Procter & Gamble (PG 0.18%) last week announced earnings results for its fiscal third quarter. And, while the consumer goods giant didn't lower its sales growth outlook, it warned investors about slowing industry trends that will keep pressure on revenue and profits.

Chief Financial Officer Jon Moeller held a conference call with investors after the announcement to add context to those issues. Here are the key highlights from that chat.

1. A weak industry gets weaker

The quarter did present challenging macro dynamics...growth on our categories decelerated significantly.

P&G saw its organic sales growth slip to a 1% rate after two straight quarters of surprisingly strong gains. The pinch happened both in its core U.S. market, where sales growth was cut in half compared to the prior quarter, and in developing markets, which saw their expansion pace fall to 4% from 5%.

A customer shops for detergent in a grocery store.

Image source: Getty Images.

P&G said a few factors combined to drag results down in the U.S., including delayed tax returns, rising gas prices, and bad weather. Executives also noted what looked like a delay on the part of consumers in restocking their homes with consumer staples. Globally, the industry's growth slowed to a 2% pace from 3% in the first half of the fiscal year.

2. Volume led growth

For the third straight quarter, sales growth continued to be fueled by volume growth.

On the bright side, P&G managed volume-led sales gains as pricing held flat, which set it apart from peers.

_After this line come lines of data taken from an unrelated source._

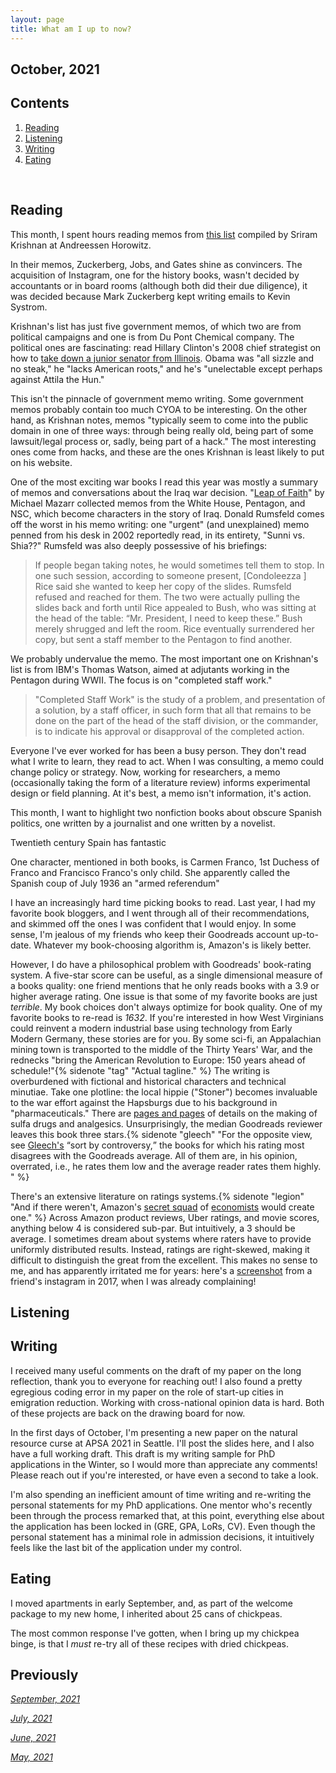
 ```yaml
---
layout: page
title: What am I up to now?
---
```



## October, 2021



## Contents
1. [Reading](#books)
2. [Listening](#music)
3. [Writing](#writing)
4. [Eating](#food)

  <br>


## Reading <a name="books"></a>

This month, I spent hours reading memos from [this list](https://sriramk.com/memos) compiled by Sriram Krishnan at Andreessen Horowitz. 

In their memos, Zuckerberg, Jobs, and Gates shine as convincers. The acquisition of Instagram, one for the history books, wasn't decided by accountants or in board rooms (although both did their due diligence), it was decided because Mark Zuckerberg kept writing emails to Kevin Systrom. 

Krishnan's list has just five government memos, of which two are from political campaigns and one is from Du Pont Chemical company. The political ones are fascinating: read Hillary Clinton's 2008 chief strategist on how to [take down a junior senator from Illinois](https://sriramk.com/memos/penn-memo.pdf). Obama was "all sizzle and no steak," he "lacks American roots," and he's "unelectable except perhaps against Attila the Hun."

This isn't the pinnacle of government memo writing. Some government memos probably contain too much CYOA to be interesting. On the other hand, as Krishnan notes, memos "typically seem to come into the public domain in one of three ways: through being really old, being part of some lawsuit/legal process or, sadly, being part of a hack." The most interesting ones come from hacks, and these are the ones Krishnan is least likely to put on his website. 

One of the most exciting war books I read this year was mostly a summary of memos and conversations about the Iraq war decision. "[Leap of Faith](https://smile.amazon.com/Leap-Faith-Negligence-Americas-Greatest/dp/1541768361?)" by Michael Mazarr collected memos from the White House, Pentagon, and NSC, which become characters in the story of Iraq. Donald Rumsfeld comes off the worst in his memo writing: one "urgent" (and unexplained) memo penned from his desk in 2002 reportedly read, in its entirety, "Sunni vs. Shia??" Rumsfeld was also deeply possessive of his briefings:

> If people began taking notes, he would sometimes tell them to stop. In one such session, according to someone present, [Condoleezza ] Rice said she wanted to keep her copy of the slides. Rumsfeld refused and reached for them. The two were actually pulling the slides back and forth until Rice appealed to Bush, who was sitting at the head of the table: “Mr. President, I need to keep these.” Bush merely shrugged and left the room. Rice eventually surrendered her copy, but sent a staff member to the Pentagon to find another. 

We probably undervalue the memo. The most important one on Krishnan's list is from IBM's Thomas Watson, aimed at adjutants working in the Pentagon during WWII. The focus is on "completed staff work."

> "Completed Staff Work" is the study of a problem, and presentation of a solution, by a staff officer, in such form that all that remains to be done on the part of the head of the staff division, or the commander, is to indicate his approval or disapproval of the completed action. 

Everyone I've ever worked for has been a busy person. They don't read what I write to learn, they read to act. When I was consulting, a memo could change policy or strategy. Now, working for researchers, a memo (occasionally taking the form of a literature review) informs experimental design or field planning. At it's best, a memo isn't information, it's action. 


This month, I want to highlight two nonfiction books about obscure Spanish politics, one written by a journalist and one written by a novelist. 

Twentieth century Spain has fantastic 

One character, mentioned in both books, is Carmen Franco, 1st Duchess of Franco and Francisco Franco's only child. She apparently called the Spanish coup of July 1936 an "armed referendum"


I have an increasingly hard time picking books to read. Last year, I had my favorite book bloggers, and I went through all of their recommendations, and skimmed off the ones I was confident that I would enjoy. In some sense, I'm jealous of my friends who keep their Goodreads account up-to-date. Whatever my book-choosing algorithm is, Amazon's is likely better. 

However, I do have a philosophical problem with Goodreads' book-rating system. A five-star score can be useful, as a single dimensional measure of a books quality: one friend mentions that he only reads books with a 3.9 or higher average rating. One issue is that some of my favorite books are just *terrible*. My book choices don't always optimize for book quality. One of my favorite books to re-read is *1632*. If you're interested in how West Virginians could reinvent a modern industrial base using technology from Early Modern Germany, these stories are for you. By some sci-fi, an Appalachian mining town is transported to the middle of the Thirty Years' War, and the rednecks "bring the American Revolution to Europe: 150 years ahead of schedule!"{% sidenote "tag" "Actual tagline." %} The writing is overburdened with fictional and historical characters and technical minutiae. Take one plotline: the local hippie ("Stoner") becomes invaluable to the war effort against the Hapsburgs due to his background in "pharmaceuticals." There are [pages and pages](https://www.goodreads.com/book/show/57257.Grantville_Gazette_III) of details on the making of sulfa drugs and analgesics. Unsurprisingly, the median Goodreads reviewer leaves this book three stars.{% sidenote "gleech" "For the opposite view, see [Gleech's](https://www.gleech.org/books) <q>sort by controversy,</q> the books for which his rating most disagrees with the Goodreads average. All of them are, in his opinion, overrated, i.e., he rates them low and the average reader rates them highly. " %}

There's an extensive literature on ratings systems.{% sidenote "legion" "And if there weren't, Amazon's [secret squad](https://edition.cnn.com/2019/03/13/tech/amazon-economists/index.html) of [economists](https://www.hbs.edu/ris/Publication%20Files/19-027_7e890058-c225-4803-a6f1-a6eb1db74027.pdf) would create one." %} Across Amazon product reviews, Uber ratings, and movie scores, anything below 4 is considered sub-par. But intuitively, a 3 should be average. I sometimes dream about systems where raters have to provide uniformly distributed results. Instead, ratings are right-skewed, making it difficult to distinguish the great from the excellent. This makes no sense to me, and has apparently irritated me for years: here's a [screenshot](https://jablevine.com/assets/img/skewed.png) from a friend's instagram in 2017, when I was already complaining!

## Listening <a name="music"></a>



## Writing <a name="writing"></a>

I received many useful comments on the draft of my paper on the long reflection, thank you to everyone for reaching out! I also found a pretty egregious coding error in my paper on the role of start-up cities in emigration reduction. Working with cross-national opinion data is hard. Both of these projects are back on the drawing board for now.

In the first days of October, I'm presenting a new paper on the natural resource curse at APSA 2021 in Seattle. I'll post the slides here, and I also have a full working draft. This draft is my writing sample for PhD applications in the Winter, so I would more than appreciate any comments! Please reach out if you're interested, or have even a second to take a look.

I'm also spending an inefficient amount of time writing and re-writing the personal statements for my PhD applications. One mentor who's recently been through the process remarked that, at this point, everything else about the application has been locked in (GRE, GPA, LoRs, CV). Even though the personal statement has a minimal role in admission decisions, it intuitively feels like the last bit of the application under my control. 

## Eating <a name="food"></a>

I moved apartments in early September, and, as part of the welcome package to my new home, I inherited about 25 cans of chickpeas. 

The most common response I've gotten, when I bring up my chickpea binge, is that I *must* re-try all of these recipes with dried chickpeas. 


## Previously

*[September, 2021](https://jablevine.com/older/september_2021)*

*[July, 2021](https://jablevine.com/older/july_2021)*

*[June, 2021](https://jablevine.com/older/june_2021)*

*[May, 2021](https://jablevine.com/older/may_2021)*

In contrast, Kimberly-Clark (KMB 0.70%) competes with the company in the key diaper segment and endured a 1% drop in organic sales as it managed slightly higher volume at the expense of a significant decline in prices. Kimberly-Clark lowered its full-year outlook to just below 2% while P&G held its target in place, calling for between 2% and 3% organic gains.

P&G said a 30% boost in e-commerce sales played a key role in this outperformance last quarter as the online segment grew to represent 5% of the business.

3. Cutting costs on packaging

We're aggressively driving cost savings to mitigate these impacts.

Moeller said P&G is dealing with an "unprecedented amount of geopolitical disruption and uncertainty, which is affecting market growth, currencies and commodities." In that context, the company is looking to dramatically reduce its expense structure to help keep profits churning higher.

Executives have identified $7 billion of savings opportunities in the cost of goods sold line item -- on top of the $7.3 billion they've cut out since fiscal 2012.

PG Cost of Goods Sold (TTM) Chart

PG Cost of Goods Sold (TTM) data by YCharts.

The single biggest element of that cost plan is in packaging materials, where P&G sees $4.5 billion of savings coming through things like raw material supplier consolidation and the simplification of production lineups.

4. Things could get worse before they get better

Looking forward, the external challenges we face, slow market growth, geopolitical and economic instability, foreign exchange impacts from a stronger U.S. dollar, rising commodity costs and retail trade transformation are all very real and aren't likely to be meaningfully better in the near term.

P&G's short- and long-term challenges imply weak but steady growth. But, because the company outperformed management's expectations in the first half of the year, the latest slowdown didn't require a downgrade. The company still sees organic gains coming in at 2% to 3%, to put it just ahead of Kimberly-Clark and behind Unilever and its expected 4% gain. At the same time, P&G's management admitted that -- three-quarters of the way through the year -- they're tracking at the low end of their target range.

P&G's main growth focus is on launching what executives called "irresistibly superior products." They cited Tide Pods and Downy scent beads as two good examples; both franchises are driving industry-thumping sales and profitability boosts more than five years from their introduction.

In the current selling environment, without a string of new hits like these, whether they come from fresh products or upgrades to existing brands, P&G's industry segments will likely stagnate as its market share declines.